---------- Extracted data ----------

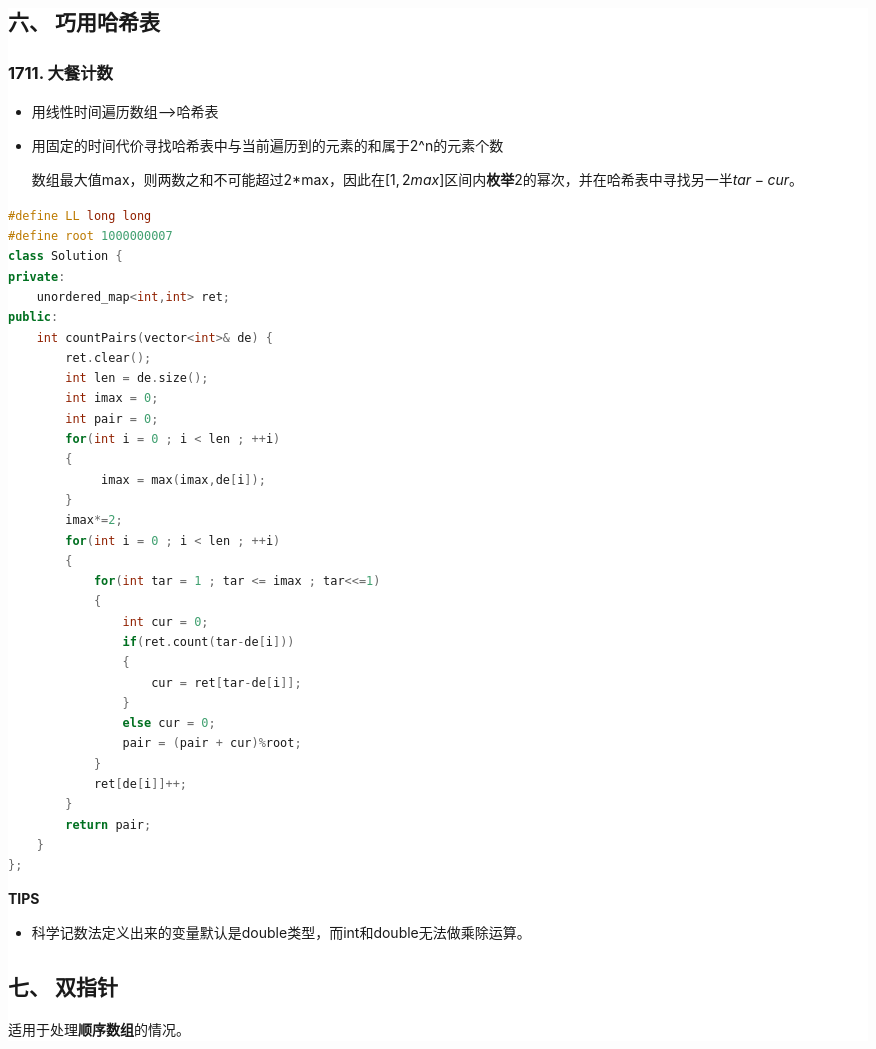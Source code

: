 ## 六、 巧用哈希表

### 1711. 大餐计数

- 用线性时间遍历数组-->哈希表
- 用固定的时间代价寻找哈希表中与当前遍历到的元素的和属于2^n的元素个数

  数组最大值max，则两数之和不可能超过2*max，因此在$[1,2max]$区间内**枚举**2的幂次，并在哈希表中寻找另一半$tar-cur$。

```c++
#define LL long long
#define root 1000000007
class Solution {
private:
    unordered_map<int,int> ret;
public:
    int countPairs(vector<int>& de) {
        ret.clear();
        int len = de.size();
        int imax = 0;
        int pair = 0;
        for(int i = 0 ; i < len ; ++i)
        {
             imax = max(imax,de[i]);  
        }
        imax*=2;
        for(int i = 0 ; i < len ; ++i)
        {
            for(int tar = 1 ; tar <= imax ; tar<<=1)
            {
                int cur = 0;
                if(ret.count(tar-de[i])) 
                {
                    cur = ret[tar-de[i]];
                }
                else cur = 0;
                pair = (pair + cur)%root;
            }
            ret[de[i]]++;
        }
        return pair;
    }
};
```

**TIPS**

- 科学记数法定义出来的变量默认是double类型，而int和double无法做乘除运算。

## 七、 双指针

适用于处理**顺序数组**的情况。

----------

* **What you should do**:
Within the records above, tally the lines that contain "define". Give the total and nothing more.

* **Answer box**:
2